─── DATA FOR THIS TASK

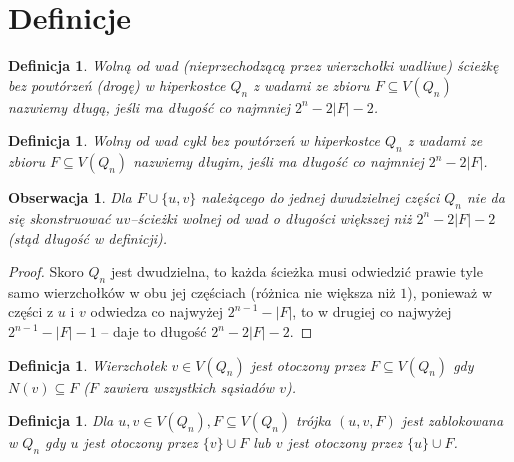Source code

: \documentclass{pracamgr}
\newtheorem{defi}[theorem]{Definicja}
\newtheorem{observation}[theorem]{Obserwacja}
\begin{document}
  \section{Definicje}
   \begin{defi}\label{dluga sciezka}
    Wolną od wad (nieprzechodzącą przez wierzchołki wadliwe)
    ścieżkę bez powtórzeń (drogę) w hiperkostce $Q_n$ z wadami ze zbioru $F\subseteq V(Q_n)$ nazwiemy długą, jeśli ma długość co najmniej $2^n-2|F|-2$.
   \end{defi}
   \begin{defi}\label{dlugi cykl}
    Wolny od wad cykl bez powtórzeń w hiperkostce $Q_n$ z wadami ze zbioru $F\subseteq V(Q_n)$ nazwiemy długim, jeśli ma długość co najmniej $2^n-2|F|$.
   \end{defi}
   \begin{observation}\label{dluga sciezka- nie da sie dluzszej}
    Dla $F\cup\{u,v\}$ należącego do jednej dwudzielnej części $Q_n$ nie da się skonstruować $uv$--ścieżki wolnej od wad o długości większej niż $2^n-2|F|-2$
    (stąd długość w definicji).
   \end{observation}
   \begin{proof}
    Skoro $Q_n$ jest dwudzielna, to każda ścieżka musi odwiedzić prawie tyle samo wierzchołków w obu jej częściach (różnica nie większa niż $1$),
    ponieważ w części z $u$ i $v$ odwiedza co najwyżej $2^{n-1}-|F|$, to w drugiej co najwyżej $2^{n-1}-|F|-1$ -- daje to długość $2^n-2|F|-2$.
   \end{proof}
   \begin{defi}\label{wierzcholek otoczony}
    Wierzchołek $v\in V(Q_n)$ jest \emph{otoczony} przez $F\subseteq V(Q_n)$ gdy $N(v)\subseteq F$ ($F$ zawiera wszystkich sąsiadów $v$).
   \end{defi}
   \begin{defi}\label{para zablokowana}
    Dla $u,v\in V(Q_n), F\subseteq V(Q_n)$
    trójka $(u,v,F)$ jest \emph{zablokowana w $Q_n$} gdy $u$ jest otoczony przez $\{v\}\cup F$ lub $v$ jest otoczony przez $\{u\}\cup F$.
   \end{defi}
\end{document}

──────

**TASK BRIEF**
Could the data above be copied out exactly, with no pictures kept?

**TASK OUTPUT**
Source code

: \documentclass{pracamgr}
\newtheorem{defi}[theorem]{Definicja}
\newtheorem{observation}[theorem]{Obserwacja}
\begin{document}
  \section{Definicje}
   \begin{defi}\label{dluga sciezka}
    Wolną od wad (nieprzechodzącą przez wierzchołki wadliwe)
    ścieżkę bez powtórzeń (drogę) w hiperkostce $Q_n$ z wadami ze zbioru $F\subseteq V(Q_n)$ nazwiemy długą, jeśli ma długość co najmniej $2^n-2|F|-2$.
   \end{defi}
   \begin{defi}\label{dlugi cykl}
    Wolny od wad cykl bez powtórzeń w hiperkostce $Q_n$ z wadami ze zbioru $F\subseteq V(Q_n)$ nazwiemy długim, jeśli ma długość co najmniej $2^n-2|F|$.
   \end{defi}
   \begin{observation}\label{dluga sciezka- nie da sie dluzszej}
    Dla $F\cup\{u,v\}$ należącego do jednej dwudzielnej części $Q_n$ nie da się skonstruować $uv$--ścieżki wolnej od wad o długości większej niż $2^n-2|F|-2$
    (stąd długość w definicji).
   \end{observation}
   \begin{proof}
    Skoro $Q_n$ jest dwudzielna, to każda ścieżka musi odwiedzić prawie tyle samo wierzchołków w obu jej częściach (różnica nie większa niż $1$),
    ponieważ w części z $u$ i $v$ odwiedza co najwyżej $2^{n-1}-|F|$, to w drugiej co najwyżej $2^{n-1}-|F|-1$ -- daje to długość $2^n-2|F|-2$.
   \end{proof}
   \begin{defi}\label{wierzcholek otoczony}
    Wierzchołek $v\in V(Q_n)$ jest \emph{otoczony} przez $F\subseteq V(Q_n)$ gdy $N(v)\subseteq F$ ($F$ zawiera wszystkich sąsiadów $v$).
   \end{defi}
   \begin{defi}\label{para zablokowana}
    Dla $u,v\in V(Q_n), F\subseteq V(Q_n)$
    trójka $(u,v,F)$ jest \emph{zablokowana w $Q_n$} gdy $u$ jest otoczony przez $\{v\}\cup F$ lub $v$ jest otoczony przez $\{u\}\cup F$.
   \end{defi}
\end{document}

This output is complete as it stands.